Reprenons le paragraphe légal que je citais dans mon précédent billet :

Il interdit, pendant une durée de cent ans, toute communication de données ayant trait aux faits et comportements d'ordre privé recueillies au moyen d'une enquête statistique. Les renseignements d'ordre économique ou financier ne peuvent être communiqués à quiconque pendant une durée de trente ans. La même loi interdit toute utilisation de ces informations à des fins de contrôle fiscal ou de répression économique.

En pratique, cela veut dire qu'un jeu de données anonymisées doit garantir qu'aucune des personne enquêtées ne puisse être reconnue. Or, ces choses-là vont vite, très vite. Si on prend l'exemple de l'enquête Emploi, déjà cité, nous avons des variables géographiques assez fines. Imaginons une personne enquêtée dans un village de 300 habitants. Le simple fait de savoir qu'elle est mariée avec deux enfants et l'âge des enfants suffit à l'identifier. Pour anonymiser les données, il faut donc perdre de l'information, soit sur la localisation géographique, soit sur la structure familiale.

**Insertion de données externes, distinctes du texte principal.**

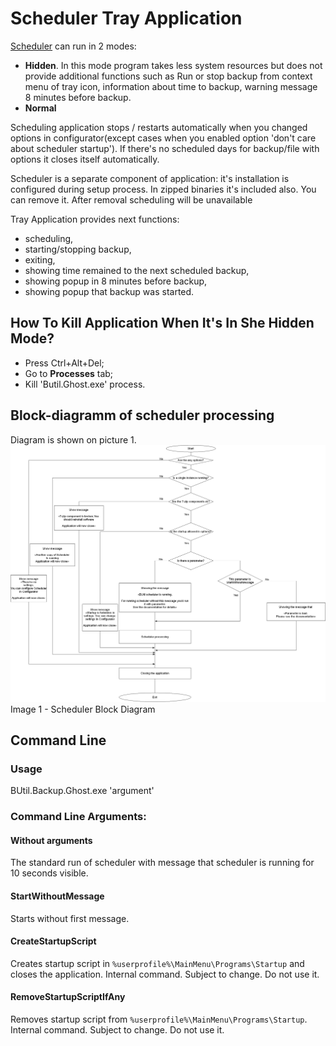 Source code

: # Scheduler Tray Application

[Scheduler](https://en.wikipedia.org/wiki/Scheduling_(computing)) can run in 2 modes:
- **Hidden**. In this mode program takes less system resources but does not provide additional functions such as Run or stop backup from context menu of tray icon, information about time to backup, warning message 8 minutes before backup.
- **Normal**

Scheduling application stops / restarts automatically when you changed options in configurator(except cases when you enabled option 'don't care about scheduler startup'). If there's no scheduled days for backup/file with options it closes itself automatically.

Scheduler is a separate component of application: it's installation is configured during setup process. In zipped binaries it's included also. You can remove it. After removal scheduling will be unavailable

Tray Application provides next functions:
- scheduling,
- starting/stopping backup,
- exiting,
- showing time remained to the next scheduled backup,
- showing popup in 8 minutes before backup,
- showing popup that backup was started.

## How To Kill Application When It's In She Hidden Mode?
- Press Ctrl+Alt+Del;
- Go to **Processes** tab;
- Kill 'Butil.Ghost.exe' process.

## Block-diagramm of scheduler processing

Diagram is shown on picture 1.
![Image 1 - Scheduler Block Diagram](./Image%201%20-%20Scheduler%20Block%20Diagram.png)
Image 1 - Scheduler Block Diagram

## Command Line

### Usage
BUtil.Backup.Ghost.exe 'argument'

### Command Line Arguments:

#### Without arguments
The standard run of scheduler with message that scheduler is running for 10 seconds visible.

#### StartWithoutMessage
Starts without first message.

#### CreateStartupScript
Creates startup script in ```%userprofile%\MainMenu\Programs\Startup``` and closes the application. Internal command. Subject to change. Do not use it.

#### RemoveStartupScriptIfAny
Removes startup script from ```%userprofile%\MainMenu\Programs\Startup```. Internal command. Subject to change. Do not use it.

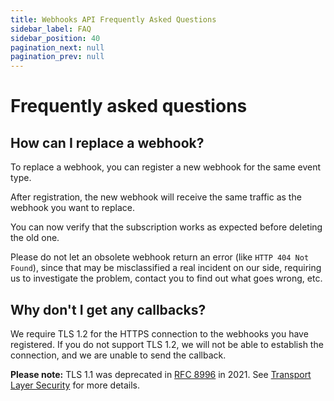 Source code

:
 ```yaml
---
title: Webhooks API Frequently Asked Questions
sidebar_label: FAQ
sidebar_position: 40
pagination_next: null
pagination_prev: null
---
```


# Frequently asked questions

## How can I replace a webhook?

To replace a webhook, you can register a new webhook for the same event type.

After registration, the new webhook will receive the same traffic as the webhook
you want to replace.

You can now verify that the subscription works as expected before deleting the
old one.

Please do not let an obsolete webhook return an error (like `HTTP 404 Not Found`),
since that may be misclassified a real incident on our side, requiring us to
investigate the problem, contact you to find out what goes wrong, etc.

## Why don't I get any callbacks?

We require TLS 1.2 for the HTTPS connection to the webhooks you have registered.
If you do not support TLS 1.2, we will not be able to establish the connection,
and we are unable to send the callback.

**Please note:** TLS 1.1 was deprecated in
[RFC 8996](https://datatracker.ietf.org/doc/html/rfc8996)
in 2021. See
[Transport Layer Security](https://datatracker.ietf.org/wg/tls/about/)
for more details. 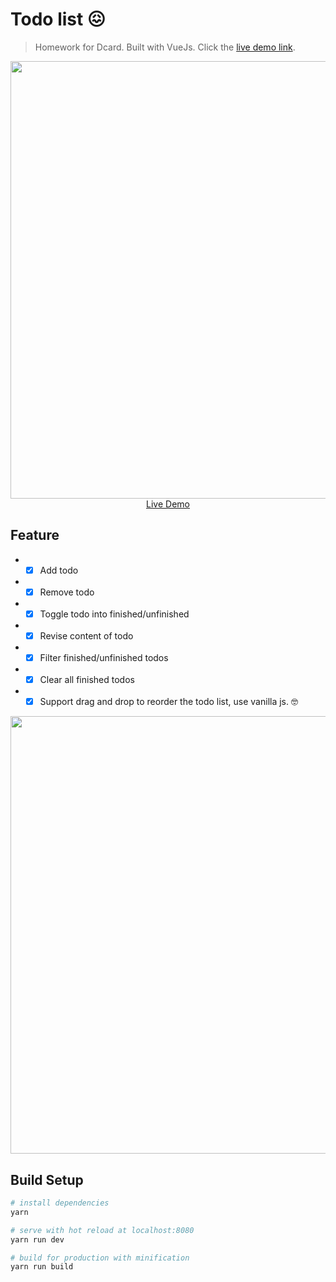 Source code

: # Todo list 😖

> Homework for Dcard. Built with VueJs. Click the [live demo link](https://yuanc.me/todoApp/).

<p align="center">
  <a href="https://yuanc.me/todoApp/" target="_blank">
    <img src="https://i.imgur.com/KzvdaOo.png" width="700px">
    <br>
    Live Demo
  </a>
</p>


## Feature
- - [x] Add todo
- - [x] Remove todo
- - [x] Toggle todo into finished/unfinished
- - [x] Revise content of todo
- - [x] Filter finished/unfinished todos
- - [x] Clear all finished todos
- - [x] Support drag and drop to reorder the todo list, use vanilla js. 🤓

<p align="center">
  <a href="https://yuanc.me/todoApp/" target="_blank">
    <img src="https://i.imgur.com/FSmfs5d.gif" width="700px">
  </a>
</p>

## Build Setup

``` bash
# install dependencies
yarn

# serve with hot reload at localhost:8080
yarn run dev

# build for production with minification
yarn run build
```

Maintenant, pour des données qui seraient en accès public, il faudrait s'assurer qu'aucun regroupement de variables ne permet ce type de manœuvres. Pour une enquête à 300 000 observations et plusieurs centaines de variables, je laisse aux matheux le soin d'évaluer le temps de calcul nécessaire pour la seule vérification, et l'ampleur de la perte d'information par rapport à la base de données initiale. On voit facilement le résultat : des données publiques inutilisables, et des données confidentielles accessibles aux personnes accréditées... soit la situation actuelle, moins le coût de production des données anonymisées. Contrairement à de que pense Laurent, en matière de statistiques économiques, la notion de "données brutes anonymisées" est une contradiction dans les termes, dans la mesure où l'anonymisation exige un traitement très lourd.